The shooting, while accidental, highlights a cultural divide in the gun debate. While many suburban and urban areas work to keep guns out of the hands of children, it’s not uncommon for youths in rural areas to own guns for target practice and hunting.
"Down in Kentucky where we're from, you know, guns are passed down from generation to generation. You start at a young age with guns for hunting and everything," White said Wednesday. What is more unusual than a child having a gun, he said, is "that a kid would get shot with it."
“Accidents happen with guns. They thought the gun was actually unloaded, and it wasn’t,” the coroner said.
White said the girl died of a single gunshot wound to the chest area.
In a brief news release, state police said the shooting occurred when the boy was “playing” with the rifle, but did not elaborate. It is not clear whether any charges will be filed, said Kentucky State Police spokesman Trooper Billy Gregory.
“I think it’s too early to say whether there will or won’t be,” Gregory said.
The AP is not identifying the children because of their ages.
The company that made the gun, Milton, Pa.-based Keystone Sporting Arms, produced 60,000 Crickett and Chipmunk rifles in 2008, according to its website. It also makes guns for adults, but most of its products are geared toward children. The smaller guns come in all sorts of colors, including blue and pink.
The company’s slogan is “my first rifle” and its website has a “Kids Corner” section where pictures of young boys and girls are displayed, most of them showing the children at shooting ranges and on bird and deer hunts. The smaller rifles are sold with a mount to use at a shooting range.
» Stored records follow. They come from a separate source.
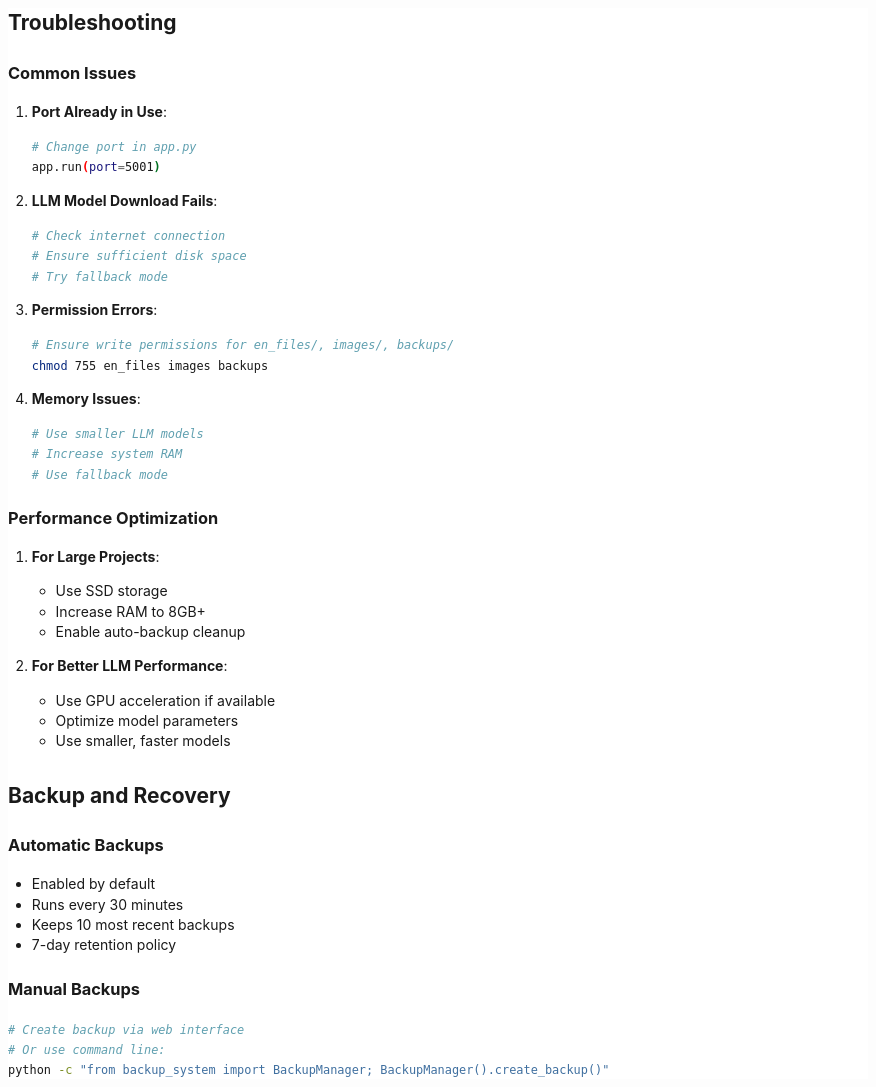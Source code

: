 ## Troubleshooting

### Common Issues

1. **Port Already in Use**:
   ```bash
   # Change port in app.py
   app.run(port=5001)
   ```

2. **LLM Model Download Fails**:
   ```bash
   # Check internet connection
   # Ensure sufficient disk space
   # Try fallback mode
   ```

3. **Permission Errors**:
   ```bash
   # Ensure write permissions for en_files/, images/, backups/
   chmod 755 en_files images backups
   ```

4. **Memory Issues**:
   ```bash
   # Use smaller LLM models
   # Increase system RAM
   # Use fallback mode
   ```

### Performance Optimization

1. **For Large Projects**:
   - Use SSD storage
   - Increase RAM to 8GB+
   - Enable auto-backup cleanup

2. **For Better LLM Performance**:
   - Use GPU acceleration if available
   - Optimize model parameters
   - Use smaller, faster models

## Backup and Recovery

### Automatic Backups
- Enabled by default
- Runs every 30 minutes
- Keeps 10 most recent backups
- 7-day retention policy

### Manual Backups
```bash
# Create backup via web interface
# Or use command line:
python -c "from backup_system import BackupManager; BackupManager().create_backup()"
```
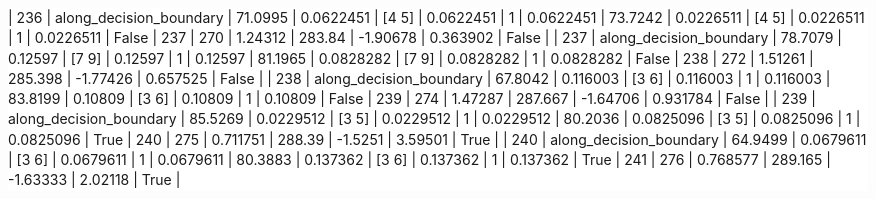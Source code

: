 | 236 | along_decision_boundary |     71.0995 | 0.0622451   | [4 5]    |   0.0622451   |      1 | 0.0622451   |      73.7242 | 0.0226511   | [4 5]     |    0.0226511   |       1 | 0.0226511   | False     |    237 |             270 |                1.24312  |              283.84    | -1.90678    |      0.363902    | False           |
| 237 | along_decision_boundary |     78.7079 | 0.12597     | [7 9]    |   0.12597     |      1 | 0.12597     |      81.1965 | 0.0828282   | [7 9]     |    0.0828282   |       1 | 0.0828282   | False     |    238 |             272 |                1.51261  |              285.398   | -1.77426    |      0.657525    | False           |
| 238 | along_decision_boundary |     67.8042 | 0.116003    | [3 6]    |   0.116003    |      1 | 0.116003    |      83.8199 | 0.10809     | [3 6]     |    0.10809     |       1 | 0.10809     | False     |    239 |             274 |                1.47287  |              287.667   | -1.64706    |      0.931784    | False           |
| 239 | along_decision_boundary |     85.5269 | 0.0229512   | [3 5]    |   0.0229512   |      1 | 0.0229512   |      80.2036 | 0.0825096   | [3 5]     |    0.0825096   |       1 | 0.0825096   | True      |    240 |             275 |                0.711751 |              288.39    | -1.5251     |      3.59501     | True            |
| 240 | along_decision_boundary |     64.9499 | 0.0679611   | [3 6]    |   0.0679611   |      1 | 0.0679611   |      80.3883 | 0.137362    | [3 6]     |    0.137362    |       1 | 0.137362    | True      |    241 |             276 |                0.768577 |              289.165   | -1.63333    |      2.02118     | True            |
“The goal of KSA is to instill gun safety in the minds of youth shooters and encourage them to gain the knowledge and respect that hunting and shooting activities require and deserve,” the website said.
No one at the company answered the phone Wednesday.
According to its website, Bill McNeal and his son Steve McNeal decided to make guns for young shooters in the mid-1990s and opened Keystone in 1996 with just four employees, producing 4,000 rifles that year. It now employs about 70 people.
Burkesville sits amid rolling hills near the Tennessee-Kentucky state line along the Cumberland River, in the Appalachia region. The small city is about 90 miles northeast of Nashville, Tenn.
It is home to a Mennonite community that gained attention in 2010 when nine of its members were killed in a head-on collision with a tractor-trailer.